***** Exercise materials *****

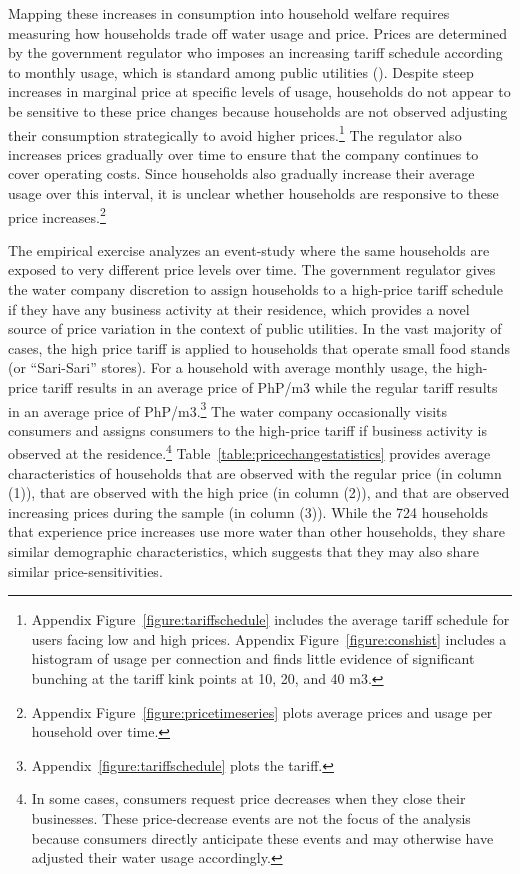 \documentclass[12pt,table]{article}
\begin{document}
Mapping these increases in consumption into household welfare requires measuring how households trade off water usage and price.  Prices are determined by the government regulator who imposes an increasing tariff schedule according to monthly usage, which is standard among public utilities (\cite{hoque2013state}).  Despite steep increases in marginal price at specific levels of usage, households do not appear to be sensitive to these price changes because households are not observed adjusting their consumption strategically to avoid higher prices.\footnote{Appendix Figure~\ref{figure:tariffschedule} includes the average tariff schedule for users facing low and high prices.  Appendix Figure~\ref{figure:conshist} includes a histogram of usage per connection and finds little evidence of significant bunching at the tariff kink points at 10, 20, and 40 m3.}  The regulator also increases prices gradually over time to ensure that the company continues to cover operating costs.  Since households also gradually increase their average usage over this interval, it is unclear whether households are responsive to these price increases.\footnote{Appendix Figure~\ref{figure:pricetimeseries} plots average prices and usage per household over time.}

The empirical exercise analyzes an event-study where the same households are exposed to very different price levels over time.  The government regulator gives the water company discretion to assign households to a high-price tariff schedule if they have any business activity at their residence, which provides a novel source of price variation in the context of public utilities.  In the vast majority of cases, the high price tariff is applied to households that operate small food stands (or ``Sari-Sari'' stores).  For a household with average monthly usage, the high-price tariff results in an average price of PhP/m3 while the regular tariff results in an average price of PhP/m3.\footnote{Appendix~\ref{figure:tariffschedule} plots the tariff.}  The water company occasionally visits consumers and assigns consumers to the high-price tariff if business activity is observed at the residence.\footnote{In some cases, consumers request price decreases when they close their businesses.  These price-decrease events are not the focus of the analysis because consumers directly anticipate these events and may otherwise have adjusted their water usage accordingly.}  Table~\ref{table:pricechangestatistics} provides average characteristics of households that are observed with the regular price (in column (1)), that are observed with the high price (in column (2)), and that are observed increasing prices during the sample (in column (3)).  While the 724 households that experience price increases use more water than other households, they share similar demographic characteristics, which suggests that they may also share similar price-sensitivities.  
\end{document}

*****

▶ Directions for this task:
Please give every line above again word for word, apart from the pictures.

▶ Written answer:
 \documentclass[12pt,table]{article}
\begin{document}
Mapping these increases in consumption into household welfare requires measuring how households trade off water usage and price.  Prices are determined by the government regulator who imposes an increasing tariff schedule according to monthly usage, which is standard among public utilities (\cite{hoque2013state}).  Despite steep increases in marginal price at specific levels of usage, households do not appear to be sensitive to these price changes because households are not observed adjusting their consumption strategically to avoid higher prices.\footnote{Appendix Figure~\ref{figure:tariffschedule} includes the average tariff schedule for users facing low and high prices.  Appendix Figure~\ref{figure:conshist} includes a histogram of usage per connection and finds little evidence of significant bunching at the tariff kink points at 10, 20, and 40 m3.}  The regulator also increases prices gradually over time to ensure that the company continues to cover operating costs.  Since households also gradually increase their average usage over this interval, it is unclear whether households are responsive to these price increases.\footnote{Appendix Figure~\ref{figure:pricetimeseries} plots average prices and usage per household over time.}

The empirical exercise analyzes an event-study where the same households are exposed to very different price levels over time.  The government regulator gives the water company discretion to assign households to a high-price tariff schedule if they have any business activity at their residence, which provides a novel source of price variation in the context of public utilities.  In the vast majority of cases, the high price tariff is applied to households that operate small food stands (or ``Sari-Sari'' stores).  For a household with average monthly usage, the high-price tariff results in an average price of PhP/m3 while the regular tariff results in an average price of PhP/m3.\footnote{Appendix~\ref{figure:tariffschedule} plots the tariff.}  The water company occasionally visits consumers and assigns consumers to the high-price tariff if business activity is observed at the residence.\footnote{In some cases, consumers request price decreases when they close their businesses.  These price-decrease events are not the focus of the analysis because consumers directly anticipate these events and may otherwise have adjusted their water usage accordingly.}  Table~\ref{table:pricechangestatistics} provides average characteristics of households that are observed with the regular price (in column (1)), that are observed with the high price (in column (2)), and that are observed increasing prices during the sample (in column (3)).  While the 724 households that experience price increases use more water than other households, they share similar demographic characteristics, which suggests that they may also share similar price-sensitivities.  
\end{document}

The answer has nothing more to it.